Dataset excerpts:
========================================================================
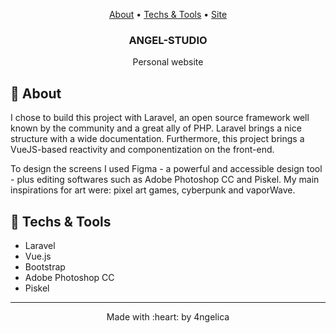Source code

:   <p align="center">
    <a href="#AngelStudio_about">About</a> •
    <a href="#AngelStudio_techs">Techs & Tools</a> •  
   <a href="https://www.angelstudio.live/">Site</a>
    <h3 align="center">ANGEL-STUDIO</h3>

  <p align="center">
    Personal website
  </p>


## :pushpin: About
<p align="justify" id="AngelStudio_about">


 I chose to build this project with Laravel, an open source framework well known by the community and a great ally of PHP. Laravel brings a nice structure with a wide documentation. Furthermore, this project brings a VueJS-based reactivity and componentization on the front-end.
 <br>

 To design the screens I used Figma - a powerful and accessible design tool - plus editing softwares such as Adobe Photoshop CC and Piskel. My main inspirations for art were: pixel art games, cyberpunk and vaporWave.

</p>

## :pushpin: Techs & Tools
<ul id="AngelStudio_techs">
    <li>Laravel</li>
    <li>Vue.js</li>
    <li>Bootstrap</li>
    <li>Adobe Photoshop CC</li>
    <li>Piskel</li>
</ul>  

<footer>
    <hr></hr>
<p align="center">
Made with :heart: by 4ngelica
</p>
</footer>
========================================================================
Start from the line that holds "<li>Vue.js</li>" and print each line to the end of the records exactly, leaving out everything before it.

    <li>Vue.js</li>
    <li>Bootstrap</li>
    <li>Adobe Photoshop CC</li>
    <li>Piskel</li>
</ul>  

<footer>
    <hr></hr>
<p align="center">
Made with :heart: by 4ngelica
</p>
</footer>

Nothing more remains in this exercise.